The output of energy estimator 312 is also coupled to an input of noise estimator 318, and signal to noise ratio (SNR) estimator 320. Noise estimator 318 estimates noise energy in each of the one or more channels and performs calculations similar to energy estimator 312. The output of noise estimator 318 can be represented by the following formula (for noise frames, i.e. having update_flag = 1): $E_{N} (m, i) = Max \{0.0625, 0.9 E_{N} (m - 1, i) + 0.1 E (m, i)\}$
SNR estimator 320 receives energy estimates from energy estimator 312 and noise estimates from noise estimator 318, and produces SNR estimates for each of the one or more channels. These channel SNR estimates can be represented by the formula: $σ_{q} (i) = Max \{0, Min \{89, Round (10 \log_{10} (\frac{E (m, i)}{E_{N} (m, i)}) / 0.375)\}\}$
$σ_{q}^{ʺ} (i) = Max \{6, σ_{q}^{ʹ} (i)\}$

Where σ _q(i) is equal to σ_q(i) or equal to one, depending on the noise update decision (see IS-127).

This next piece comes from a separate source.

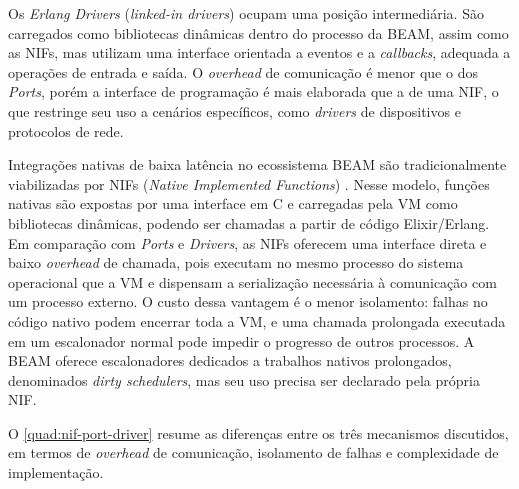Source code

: Os \textit{Erlang Drivers} (\textit{linked-in drivers}) ocupam uma posição intermediária. São carregados como bibliotecas dinâmicas dentro do processo da \gls{BEAM}, assim como as \glspl{NIF}, mas utilizam uma interface orientada a eventos e a \textit{callbacks}, adequada a operações de entrada e saída. O \textit{overhead} de comunicação é menor que o dos \textit{Ports}, porém a interface de programação é mais elaborada que a de uma \gls{NIF}, o que restringe seu uso a cenários específicos, como \textit{drivers} de dispositivos e protocolos de rede.

Integrações nativas de baixa latência no ecossistema \gls{BEAM} são tradicionalmente viabilizadas por \glspl{NIF} (\textit{Native Implemented Functions}) \citep{erlnif2024}. Nesse modelo, funções nativas são expostas por uma interface em C e carregadas pela \gls{VM} como bibliotecas dinâmicas, podendo ser chamadas a partir de código Elixir/Erlang. Em comparação com \textit{Ports} e \textit{Drivers}, as \glspl{NIF} oferecem uma interface direta e baixo \textit{overhead} de chamada, pois executam no mesmo processo do sistema operacional que a \gls{VM} e dispensam a serialização necessária à comunicação com um processo externo. O custo dessa vantagem é o menor isolamento: falhas no código nativo podem encerrar toda a \gls{VM}, e uma chamada prolongada executada em um escalonador normal pode impedir o progresso de outros processos. A \gls{BEAM} oferece escalonadores dedicados a trabalhos nativos prolongados, denominados \textit{dirty schedulers}, mas seu uso precisa ser declarado pela própria \gls{NIF}.

O \autoref{quad:nif-port-driver} resume as diferenças entre os três mecanismos discutidos, em termos de \textit{overhead} de comunicação, isolamento de falhas e complexidade de implementação.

SNR estimator 320 has outputs that provide SNR estimates to noise update indicator 314 and gain calculator 322. The SNR estimates are used in noise update indicator 314 to classify samples as either noise or voice in response to voice metric estimates (see IS-127).
With the noise estimates and the SNR estimates calculated for the frame, gain calculator 322 receives the estimates and calculates a gain for each of the one or more channels according to the formula: $γ (i) = Min \{1, 10^{γ_{dB} (i) / 20}\}$
$γ_{dB} (i) = 0.39 (σ_{q}^{ʺ} (i) - 6) + σ_{T}^{ʹ}$
$γ_{T}^{ʹ} = Max (γ_{\min}, γ_{T} (m))$
$γ_{T} (m) = - 10 \log_{10} (\sum_{i = 0}^{15} E_{N} (m, i))$

Where γ _T is the total overall gain of 16 channel bands, γ_T(m) is the unconstrained total overall gain and γ_min is the minimum overall gain represented by the minimum overall gain control signal γ_min(m) 328 (which is fixed at -13 dB in the prior art). Thus, the minimum overall gain is not a fixed constant —γ_min (m) can be advantageously set as a function of time on a frame-by-frame basis under the control of noise suppressor controller 304, which performs a post-filtering analysis to calculate a new minimum overall gain.
The gains for each of the channels output by gain calculator 322 are used in gain modifier 324 to modify the frequency-domain signal G_m(k) to produce a filtered frequency-domain signal H_m(k) , which may also be known as a noise-reduced signal spectrum.
Finally, filtered signal H_m (k) is converted back into the time-domain by time-domain converter 326 (which can, for example, use a 16 ms Inverse Fast Fourier Transform (IFFT) operator), which produces noise-reduced output signal s(n) 208. Time-domain converter 326 can also include a de-emphasis filter having the equation: $H_{DE} (z) = \frac{1}{H_{PE} (z)} = \frac{1}{1 - 0.8 z^{- 1}}$
To produce minimum overall gain control signal 328, noise suppressor controller 304 is coupled to input signal 204 and output signal 208 of noise suppressor 302. Post-filtering analyzer 330 receives input signal 204 and output signal 208, which are both time-domain signals. By examining both the input and the output signals of noise suppressor 302, post-filtering analyzer 330 can calculate an SNR improvement signal SNRI(m) 332 for each frame of noise, where such noise frames are indicated by signal u (m) 334. Noise indicator signal 316 can also be used in noise suppressor controller 304 in order to simplify and synchronize the process of distinguishing between noise and voice signals.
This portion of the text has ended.